Report highlights cities’ assistance to families
When families with children are in need, they often turn to their local governments for help. And, in the last few years, many cities have created innovative programs that address the growing needs of children and families in their communities, according to a report from the Washington-based National League of Cities’ Institute for Youth, Education and Families (NLC-YEF). Released in October, “The State of City Leadership for Children and Families” documents 32 initiatives — from after-school programs to free income tax preparation services — that illustrate emerging trends in municipal programs to promote child and family wellbeing.
The report highlights San Antonio’s Rapid Refund program, which was created in 2007 by the city’s Volunteer Income Tax Assistance (VITA) coalition. Sponsored by the Internal Revenue Service, the program prepares tax returns for free, says Richard Keith, manager of the city’s Office of Financial Empowerment. Officials had noticed that some residents who were eligible for VITA were not using the service because they needed their refunds faster than the seven to 10 business days it took with the free program, Keith says.

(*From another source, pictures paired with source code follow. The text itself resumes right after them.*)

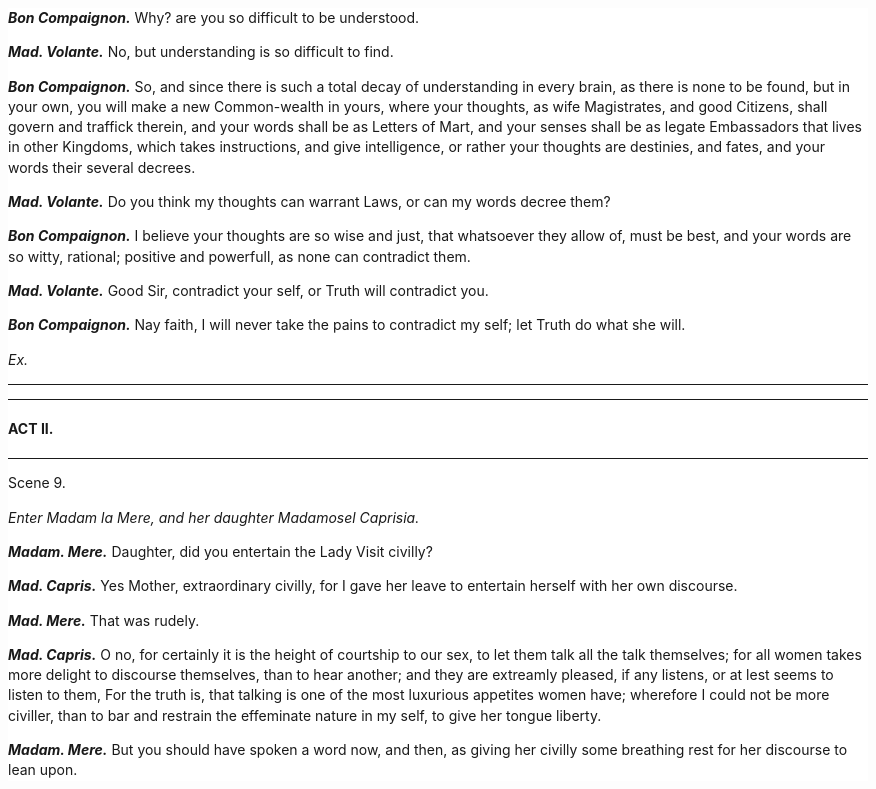 **_Bon Compaignon._**
Why? are you so difficult to be understood.

**_Mad. Volante._**
No, but understanding is so difficult to find.

**_Bon Compaignon._**
So, and since there is such a total decay of understanding in every brain, as there is none to be found, but in your own, you will make a new Common-wealth in yours, where your thoughts, as wife Magistrates, and good Citizens, shall govern and traffick therein, and your words shall be as Letters of Mart, and your senses shall be as legate Embassadors that lives in other Kingdoms, which takes instructions, and give intelligence, or rather your thoughts are destinies, and fates, and your words their several decrees.

**_Mad. Volante._**
Do you think my thoughts can warrant Laws, or can my words decree them?

**_Bon Compaignon._**
I believe your thoughts are so wise and just, that whatsoever they allow of, must be best, and your words are so witty, rational; positive and powerfull, as none can contradict them.

**_Mad. Volante._**
Good Sir, contradict your self, or Truth will contradict you.

**_Bon Compaignon._**
Nay faith, I will never take the pains to contradict my self; let Truth do what she will.

_Ex._

---
---
#### ACT II.
---

Scene 9.

_Enter Madam la Mere, and her daughter Madamosel Caprisia._

**_Madam. Mere._**
Daughter, did you entertain the Lady Visit civilly?

**_Mad. Capris._**
Yes Mother, extraordinary civilly, for I gave her leave to entertain herself with her own discourse.

**_Mad. Mere._**
That was rudely.

**_Mad. Capris._**
O no, for certainly it is the height of courtship to our sex, to let them talk all the talk themselves; for all women takes more delight to discourse themselves, than to hear another; and they are extreamly pleased, if any listens, or at lest seems to listen to them, For the truth is, that talking is one of the most luxurious appetites women have; wherefore I could not be more civiller, than to bar and restrain the effeminate nature in my self, to give her tongue liberty.

**_Madam. Mere._**
But you should have spoken a word now, and then, as giving her civilly some breathing rest for her discourse to lean upon.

Instead, the residents were using paid tax preparers so they could get refund anticipation loans (RAL), whose high-interest can cost the recipient an average of $350 with the tax preparation fee. To address the situation, the city hired its former employee credit union to create a no-cost alternative to RALs so residents could receive their refund within four business days.
Last year, the credit union processed nearly 2,400 Refund Express loans with a combined loan value of about $6 million, saving residents an estimated $800,000 in fees, Keith says. “[The money] goes right back into the pockets of our low- and moderate-income population, and that’s who we’re here to serve,” he says.
NLC’s report also highlights new ways in which cities are addressing deepening financial insecurity, violence, childhood obesity and an enduring educational achievement gap, Savannah, Ga., Mayor Otis Johnson writes in the report’s preface. “By testing cutting-edge strategies to improve the lives of children, youth and families, cities are serving as key laboratories in the discovery of practical answers to many of our most vexing problems,” Johnson writes.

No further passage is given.